Exercise instructions »
In the records that come next, find every line with "true". Return those lines.

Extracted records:
[Start of section]
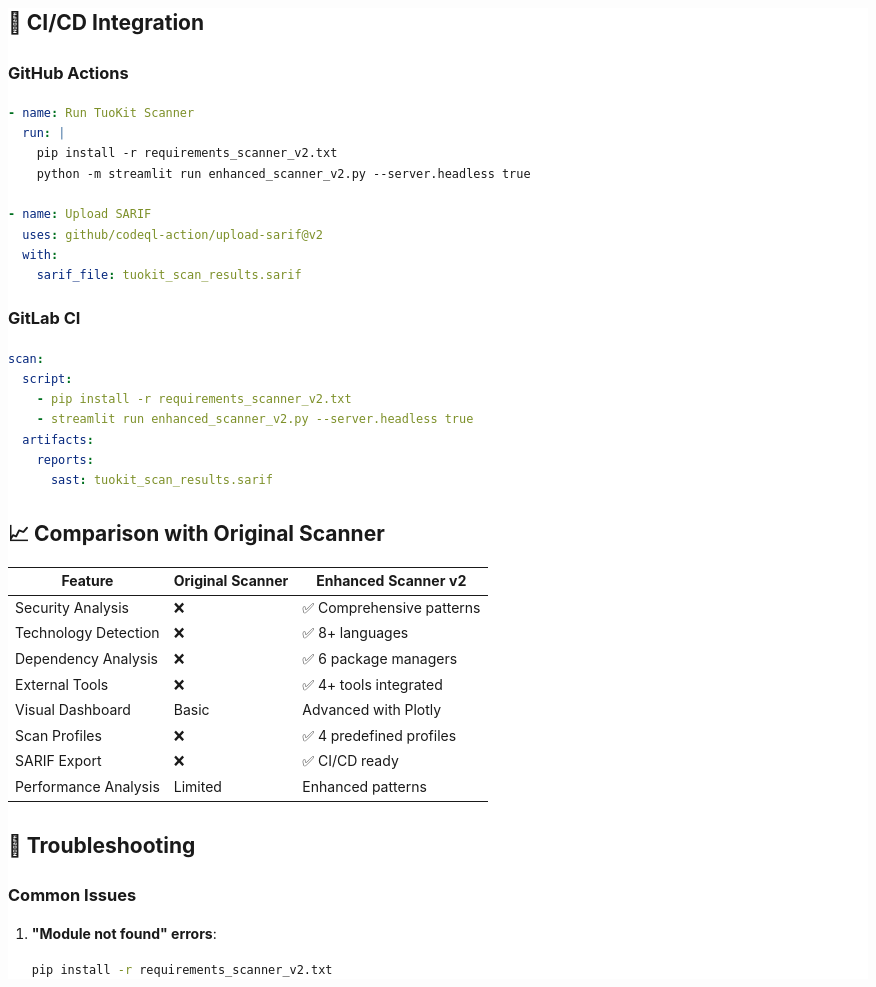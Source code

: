 ## 🚀 CI/CD Integration

### GitHub Actions
```yaml
- name: Run TuoKit Scanner
  run: |
    pip install -r requirements_scanner_v2.txt
    python -m streamlit run enhanced_scanner_v2.py --server.headless true
    
- name: Upload SARIF
  uses: github/codeql-action/upload-sarif@v2
  with:
    sarif_file: tuokit_scan_results.sarif
```

### GitLab CI
```yaml
scan:
  script:
    - pip install -r requirements_scanner_v2.txt
    - streamlit run enhanced_scanner_v2.py --server.headless true
  artifacts:
    reports:
      sast: tuokit_scan_results.sarif
```

## 📈 Comparison with Original Scanner

| Feature | Original Scanner | Enhanced Scanner v2 |
|---------|-----------------|-------------------|
| Security Analysis | ❌ | ✅ Comprehensive patterns |
| Technology Detection | ❌ | ✅ 8+ languages |
| Dependency Analysis | ❌ | ✅ 6 package managers |
| External Tools | ❌ | ✅ 4+ tools integrated |
| Visual Dashboard | Basic | Advanced with Plotly |
| Scan Profiles | ❌ | ✅ 4 predefined profiles |
| SARIF Export | ❌ | ✅ CI/CD ready |
| Performance Analysis | Limited | Enhanced patterns |

## 🐛 Troubleshooting

### Common Issues

1. **"Module not found" errors**:
   ```bash
   pip install -r requirements_scanner_v2.txt
   ```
[End of section]
Answer below »
    python -m streamlit run enhanced_scanner_v2.py --server.headless true
    - streamlit run enhanced_scanner_v2.py --server.headless true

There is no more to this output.